Table wines are inexpensive wines that often do not specify the grape varietal used or the region of origin. They are alternatively called "vins de table" (in French), "vino da tavola" (in Italian), "Tafelwein" (in German) or "vino de mesa" (in Spanish), which translate to "table wine" in English.
Cooking wine or cooking sherry usually refers to inexpensive grape wine (or rice wine in Chinese and other East Asian cuisine) which is intended for use as an ingredient in food rather than as a beverage. Cooking wine typically available in North America is treated with salt to allow its sale in non-licensed grocery stores. This also acts as a preservative, as the salt in cooking wine inhibits the growth of the microorganisms that produce acetic acid. This will preserve a bottle of cooking wine, which may be opened and used occasionally over a long period of time.
By vintage or varietal
A vintage wine is one made from grapes that were all, or primarily, grown in a single specified year, and are accordingly dated as such. Consequently, it is not uncommon for wine enthusiasts and traders to save bottles of an especially good vintage wine for future consumption. However, there is some disagreement and research about the significance of vintage year to wine quality. Most countries allow a vintage wine to include a portion of wine that is not from the labeled vintage.

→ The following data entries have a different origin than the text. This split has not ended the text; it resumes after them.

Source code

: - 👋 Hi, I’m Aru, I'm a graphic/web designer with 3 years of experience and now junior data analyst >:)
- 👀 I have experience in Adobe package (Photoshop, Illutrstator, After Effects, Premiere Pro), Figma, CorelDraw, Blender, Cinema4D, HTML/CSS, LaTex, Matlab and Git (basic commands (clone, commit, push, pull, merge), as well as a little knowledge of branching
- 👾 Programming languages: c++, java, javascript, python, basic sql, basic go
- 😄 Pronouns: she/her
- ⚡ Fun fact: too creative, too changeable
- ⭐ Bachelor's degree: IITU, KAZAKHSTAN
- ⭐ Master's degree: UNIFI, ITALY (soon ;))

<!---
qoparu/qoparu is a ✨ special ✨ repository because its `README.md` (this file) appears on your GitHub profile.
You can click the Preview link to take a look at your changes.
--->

A varietal wine is wine made from a dominant grape such as a Chardonnay or a Cabernet Sauvignon. The wine may not be entirely of that one grape and varietal labeling laws differ. In the United States a wine needs to be composed of at least 75% of a particular grape to be labeled as a varietal wine. In the European Union, a minimum of 85% is required if the name of a single varietal is displayed, and if two or more varietals are mentioned, these varietals combined must make up 100% and they must be listed in descending order. E.g., a mixture of 70% Chardonnay and 30% Viognier must be called Chardonnay-Viognier rather than Viognier-Chardonnay.